Destruction, displacement, and loss of lives and livelihoods affect men and women alike. But conflict often leaves women to carry the double burden of economic and familial responsibility in the absence of men who are imprisoned, disabled, or dead. While society reconstructs itself, these women must make life-altering economic decisions: to invest, to sell assets, to stay in rural areas or move to the city, or to leave camps and look for economic opportunities elsewhere. Providing women with access to information and with entry points to formal and informal job networks are crucial steps toward social and economic inclusion. The following lessons from societies undergoing reconstruction can be applied in many areas of the world which are also in transition.

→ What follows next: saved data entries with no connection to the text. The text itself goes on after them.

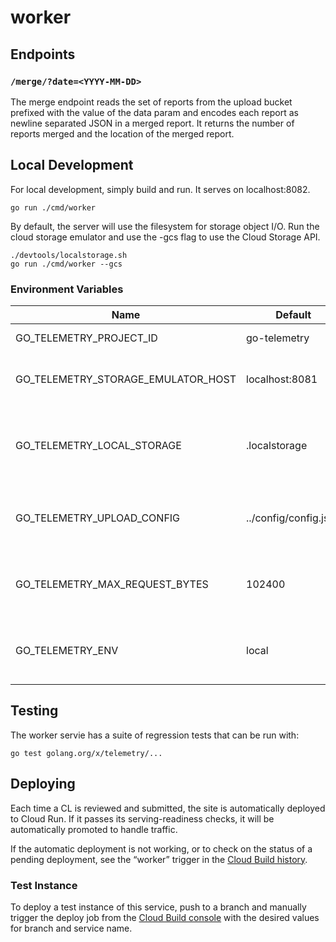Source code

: # worker

## Endpoints

### `/merge/?date=<YYYY-MM-DD>`

The merge endpoint reads the set of reports from the upload bucket prefixed with
the value of the data param and encodes each report as newline separated JSON in
a merged report. It returns the number of reports merged and the location of the
merged report.

## Local Development

For local development, simply build and run. It serves on localhost:8082.

    go run ./cmd/worker

By default, the server will use the filesystem for storage object I/O. Run the
cloud storage emulator and use the -gcs flag to use the Cloud Storage API.

    ./devtools/localstorage.sh
    go run ./cmd/worker --gcs

### Environment Variables

| Name                               | Default               | Description                                               |
| ---------------------------------- | --------------------- | --------------------------------------------------------- |
| GO_TELEMETRY_PROJECT_ID            | go-telemetry          | GCP project ID                                            |
| GO_TELEMETRY_STORAGE_EMULATOR_HOST | localhost:8081        | Host for the Cloud Storage emulator                       |
| GO_TELEMETRY_LOCAL_STORAGE         | .localstorage         | Directory for storage emulator I/O or file system storage |
| GO_TELEMETRY_UPLOAD_CONFIG         | ../config/config.json | Location of the upload config used for report validation  |
| GO_TELEMETRY_MAX_REQUEST_BYTES     | 102400                | Maximum request body size the server allows               |
| GO_TELEMETRY_ENV                   | local                 | Deployment environment (e.g. prod, dev, local, ... )      |

## Testing

The worker servie has a suite of regression tests that can be run with:

    go test golang.org/x/telemetry/...

## Deploying

Each time a CL is reviewed and submitted, the site is automatically deployed to
Cloud Run. If it passes its serving-readiness checks, it will be automatically
promoted to handle traffic.

If the automatic deployment is not working, or to check on the status of a
pending deployment, see the “worker” trigger in the
[Cloud Build history](https://console.cloud.google.com/cloud-build/builds?project=go-telemetry).

### Test Instance

To deploy a test instance of this service, push to a branch and manually trigger
the deploy job from the
[Cloud Build console](https://console.cloud.google.com/cloud-build/triggers?project=go-telemetry)
with the desired values for branch and service name.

The success of female entrepreneurs is essential for post-conflict economic stabilization and revival. Financial institutions must tailor services to women and promote women’s access to finance. Women who can no longer rely on steady earnings from the male head of household during hardship must often make ends meet by engaging in informal micro-income-generating activities. First Microfinance Bank of Afghanistan (FMBA) demonstrated how banks can reach out to women in need of these micro-income loans when it developed a group lending product exclusively for women in 2006. The product targeted the increasing number of women in the labor force as a result of the conflict, as well as the increase in female-headed households. According to recent statistics, 16 percent of FMBA’s borrowers are women, many of them war widows.
An early gender-focused baseline survey can help government formalize women’s participation in national reconstruction efforts. In 2007, the World Bank Group surveyed the barriers to enterprise formalization in Liberia. The survey confirmed that women business owners are more likely than their male counterparts to own informal enterprises and that this was due in part to the unequal treatment of men and women during business registration. Following the survey, the government recognized the need to address this inequality and identified business associations to disseminate information about formalization as a first step.

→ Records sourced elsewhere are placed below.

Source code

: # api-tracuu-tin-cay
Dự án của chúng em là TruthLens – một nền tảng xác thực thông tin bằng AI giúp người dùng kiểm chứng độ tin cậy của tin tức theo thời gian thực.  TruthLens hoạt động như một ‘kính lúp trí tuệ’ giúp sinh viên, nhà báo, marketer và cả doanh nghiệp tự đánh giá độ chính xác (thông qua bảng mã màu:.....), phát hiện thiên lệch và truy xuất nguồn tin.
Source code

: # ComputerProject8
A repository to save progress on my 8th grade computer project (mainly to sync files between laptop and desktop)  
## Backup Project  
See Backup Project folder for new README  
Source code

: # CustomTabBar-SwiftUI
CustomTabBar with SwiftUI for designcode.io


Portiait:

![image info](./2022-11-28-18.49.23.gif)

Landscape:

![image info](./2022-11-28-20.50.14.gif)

From the Democratic Republic of Congo (DRC)
Post-conflict legal reform initiatives may facilitate changes to existing gender-discriminatory legislation. In the DRC, discriminatory provisions in the Family Code require married women to obtain marital authorization to go to court in a civil case, to buy and sell property, or to enter into commercial obligations such as starting a business; banks generally also require co-signature or approval from husbands if women are to obtain loans. A Microfinance Law passed two years ago retains the need for spousal permission for married women to take out a microfinance loan. These are among the steepest obstacles women face in seeking access to finance. A new draft Family Code, which could remove these constraints, is expected to go before the National Assembly for approval later this year. Other potential reforms in the pipeline are a draft Labor Code that could remove provisions related to restricted working hours for women.
Women entrepreneurs can benefit from training and business mentoring in safe environments that accommodate the challenges of physical access. In 2006, Iraq’s interim coalition government agreed to provide women with a quota of the contracts for reconstruction, which led to a growth of women-owned small-and-medium enterprises. To provide entrepreneurship/management training safely, additional transport and security costs were allocated so that the Iraqi women could be trained safely in Amman, Jordan, in conjunction with the Iraqi International Chamber of Commerce and Industry and the Jordan Forum for Business and Professional Women.
Adapted from “Creating Opportunities for Women Entrepreneurs in Conflict-Affected Countries,” an IFC SmartLesson by Mark Blackden, Carmen Niethammer, and Henriette von Kaltenborn-Stachau.